B’Tselem acrescenta que “nivelar com acusações de antissemitismo contra qualquer um que critique o regime israelense – inclusive contra organizações de direitos humanos – é uma afirmação manipulativa, que mina a luta crucial e global contra o antissemitismo e ofende a memória das vítimas do antissemitismo ao longo da história”.
“Estamos aqui hoje, para chamar a comunidade internacional a tomar ação resoluta contra o crime de lesa humanidade que está sendo perpetrado com a finalidade de manter este sistema de apartheid”, afirmou a secretária-geral da Anistia Internacional, Agnes Callamard, na cerimônia de lançamento do Informe.
‘É ANTISSEMITISMO’, DIZ LAPID
Em um posicionamento que o jornal israelense qualificou de histérico, o ministro do Exterior de Israel, Yair Lapid, acusou a AI, ainda antes do lançamento do informe de “ao invés de se ater à verdade, a Anistia Internacional, dissemina as mesmas mentiras divulgadas por organizações terroristas e usadas como base ao antissemitismo. Qualquer exame criterioso vai ver que esse informe é uma ilusão desconectada da realidade.
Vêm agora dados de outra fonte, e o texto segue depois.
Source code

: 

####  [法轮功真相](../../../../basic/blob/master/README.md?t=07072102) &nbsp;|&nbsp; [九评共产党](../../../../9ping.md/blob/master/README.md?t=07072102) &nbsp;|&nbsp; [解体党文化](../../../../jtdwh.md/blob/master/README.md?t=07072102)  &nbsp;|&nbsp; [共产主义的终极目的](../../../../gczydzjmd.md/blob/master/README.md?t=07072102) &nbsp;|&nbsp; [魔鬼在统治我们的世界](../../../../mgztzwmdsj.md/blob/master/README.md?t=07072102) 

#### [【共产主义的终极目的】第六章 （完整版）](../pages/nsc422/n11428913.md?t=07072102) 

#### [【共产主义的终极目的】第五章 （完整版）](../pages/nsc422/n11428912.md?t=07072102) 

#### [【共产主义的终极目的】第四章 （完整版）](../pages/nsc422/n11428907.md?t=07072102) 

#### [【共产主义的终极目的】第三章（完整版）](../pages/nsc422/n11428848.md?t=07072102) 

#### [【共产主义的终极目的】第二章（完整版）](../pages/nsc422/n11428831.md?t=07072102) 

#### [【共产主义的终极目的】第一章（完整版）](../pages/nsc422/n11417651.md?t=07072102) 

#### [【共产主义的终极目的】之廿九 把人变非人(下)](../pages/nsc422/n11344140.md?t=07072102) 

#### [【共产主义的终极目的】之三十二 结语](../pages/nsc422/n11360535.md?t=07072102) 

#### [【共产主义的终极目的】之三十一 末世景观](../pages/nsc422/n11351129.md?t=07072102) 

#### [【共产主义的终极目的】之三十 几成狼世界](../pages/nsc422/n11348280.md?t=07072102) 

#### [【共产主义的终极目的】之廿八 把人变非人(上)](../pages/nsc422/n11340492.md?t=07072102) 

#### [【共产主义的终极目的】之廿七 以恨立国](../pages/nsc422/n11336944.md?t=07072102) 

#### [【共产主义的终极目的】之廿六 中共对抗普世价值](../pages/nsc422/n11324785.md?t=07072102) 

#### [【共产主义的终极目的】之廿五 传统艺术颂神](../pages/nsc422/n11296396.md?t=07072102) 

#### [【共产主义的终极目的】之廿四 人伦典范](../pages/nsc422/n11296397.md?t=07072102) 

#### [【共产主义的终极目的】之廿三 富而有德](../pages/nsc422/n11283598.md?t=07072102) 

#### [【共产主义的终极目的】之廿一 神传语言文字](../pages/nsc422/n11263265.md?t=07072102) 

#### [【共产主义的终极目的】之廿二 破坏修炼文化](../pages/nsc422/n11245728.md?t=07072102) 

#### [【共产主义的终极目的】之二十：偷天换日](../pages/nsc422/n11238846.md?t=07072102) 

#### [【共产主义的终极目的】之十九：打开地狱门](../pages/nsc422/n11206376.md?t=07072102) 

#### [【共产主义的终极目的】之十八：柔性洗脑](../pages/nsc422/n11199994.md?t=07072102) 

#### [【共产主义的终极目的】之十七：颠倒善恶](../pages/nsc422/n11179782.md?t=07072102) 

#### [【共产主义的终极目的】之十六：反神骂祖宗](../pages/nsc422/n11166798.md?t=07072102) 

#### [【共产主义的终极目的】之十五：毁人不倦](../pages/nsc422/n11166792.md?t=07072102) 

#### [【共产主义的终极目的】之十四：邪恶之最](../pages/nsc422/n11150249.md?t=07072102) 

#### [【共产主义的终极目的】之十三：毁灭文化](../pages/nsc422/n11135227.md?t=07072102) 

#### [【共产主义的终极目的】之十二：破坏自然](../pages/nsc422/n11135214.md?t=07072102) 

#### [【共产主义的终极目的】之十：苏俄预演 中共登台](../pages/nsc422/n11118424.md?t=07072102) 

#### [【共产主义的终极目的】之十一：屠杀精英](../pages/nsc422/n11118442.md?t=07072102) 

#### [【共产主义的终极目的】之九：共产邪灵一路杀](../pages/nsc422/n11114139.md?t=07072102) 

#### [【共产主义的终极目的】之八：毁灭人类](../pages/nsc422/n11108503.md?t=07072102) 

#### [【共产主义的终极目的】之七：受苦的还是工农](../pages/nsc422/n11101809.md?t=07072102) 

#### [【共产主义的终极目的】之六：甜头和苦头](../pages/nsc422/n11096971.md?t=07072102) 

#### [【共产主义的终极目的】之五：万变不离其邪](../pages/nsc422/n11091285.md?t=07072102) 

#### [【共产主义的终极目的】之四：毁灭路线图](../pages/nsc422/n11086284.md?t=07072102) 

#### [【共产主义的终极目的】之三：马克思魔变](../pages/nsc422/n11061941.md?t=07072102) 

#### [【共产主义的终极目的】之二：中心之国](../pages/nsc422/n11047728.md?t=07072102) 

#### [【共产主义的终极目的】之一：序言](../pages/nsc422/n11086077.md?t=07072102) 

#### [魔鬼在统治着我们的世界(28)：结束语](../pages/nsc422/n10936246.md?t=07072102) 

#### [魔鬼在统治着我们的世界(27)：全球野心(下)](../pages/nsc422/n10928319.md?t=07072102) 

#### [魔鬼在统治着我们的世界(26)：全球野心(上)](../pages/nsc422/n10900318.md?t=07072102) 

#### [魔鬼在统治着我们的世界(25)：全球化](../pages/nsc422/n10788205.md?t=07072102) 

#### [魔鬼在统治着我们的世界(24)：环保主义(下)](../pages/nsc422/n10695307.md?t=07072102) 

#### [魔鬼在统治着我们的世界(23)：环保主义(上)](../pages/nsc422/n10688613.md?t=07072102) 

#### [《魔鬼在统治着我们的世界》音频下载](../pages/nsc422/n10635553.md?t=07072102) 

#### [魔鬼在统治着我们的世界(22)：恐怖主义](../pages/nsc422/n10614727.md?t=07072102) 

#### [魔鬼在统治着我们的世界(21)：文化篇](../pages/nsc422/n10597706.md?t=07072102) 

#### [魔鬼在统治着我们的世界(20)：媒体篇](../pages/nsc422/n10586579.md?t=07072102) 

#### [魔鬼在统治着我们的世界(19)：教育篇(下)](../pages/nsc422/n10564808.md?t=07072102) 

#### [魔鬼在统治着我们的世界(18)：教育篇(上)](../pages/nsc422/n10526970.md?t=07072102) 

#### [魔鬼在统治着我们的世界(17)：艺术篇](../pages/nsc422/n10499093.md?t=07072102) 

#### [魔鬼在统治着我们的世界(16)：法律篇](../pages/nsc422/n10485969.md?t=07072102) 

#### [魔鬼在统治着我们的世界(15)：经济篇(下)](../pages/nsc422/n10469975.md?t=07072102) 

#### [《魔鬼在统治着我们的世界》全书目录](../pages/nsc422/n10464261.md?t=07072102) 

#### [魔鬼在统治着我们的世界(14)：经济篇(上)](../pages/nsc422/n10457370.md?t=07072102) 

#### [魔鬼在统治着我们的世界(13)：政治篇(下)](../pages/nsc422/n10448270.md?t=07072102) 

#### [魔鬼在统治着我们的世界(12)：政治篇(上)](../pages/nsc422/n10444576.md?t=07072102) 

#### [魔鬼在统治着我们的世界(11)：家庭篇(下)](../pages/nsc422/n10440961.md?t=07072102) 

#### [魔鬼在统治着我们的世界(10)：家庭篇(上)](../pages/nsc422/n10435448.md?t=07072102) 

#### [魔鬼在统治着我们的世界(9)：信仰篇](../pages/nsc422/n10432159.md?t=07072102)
A Anistia Internacional era uma organização estimada que todos nós estimávamos. Hoje ela é o oposto disso”.
Parece que estou ouvindo o que – infelizmente muitos – na comunidade judaica disseram sobre as mesmas conclusões as quais cheguei, com 20 anos de antecedência, ao lançar meu livro O Apartheid de Israel, quando corria o ano de 2002 e governava Israel, ninguém menos do que o general Ariel Sharon, também conhecido como o “carniceiro de Sabra e Shatila”, por sua participação direta naquele massacre em território libanês e pelo qual foi condenado pela Corte de Israel. Fazia então pouco tempo que Itzhaq Rabin, pintado nas ruas de Israel por Begin, Sharon e Netanyahu como “traidor”, pela assinatura dos Acordos de Paz de Oslo junto com Shimon Peres e Yasser Arafat e, após raivoso incitamento, assassinado por um judeu fanático no centro de Tel Aviv ao descer de um palanque onde acabara de entoar a “Canção à Paz” junto com uma multidão de 500 mil israelenses. Também na época, os que criticaram o livro não se ativeram ao que ali estava escrito. Era um posicionamento diante do título e ponto.
RABIN ASSASSINADO
Lembremos aqui, que foi o assassinato de Rabin que permitiu a tomada do poder por Sharon, seguido por Netanyahu, recrudescimento da ocupação e dos assentamentos judaicos além da fronteira israelense e à suspensão das negociações de paz com os palestinos e o avanço do sistema de segregação, particularmente nos territórios palestinos ocupados.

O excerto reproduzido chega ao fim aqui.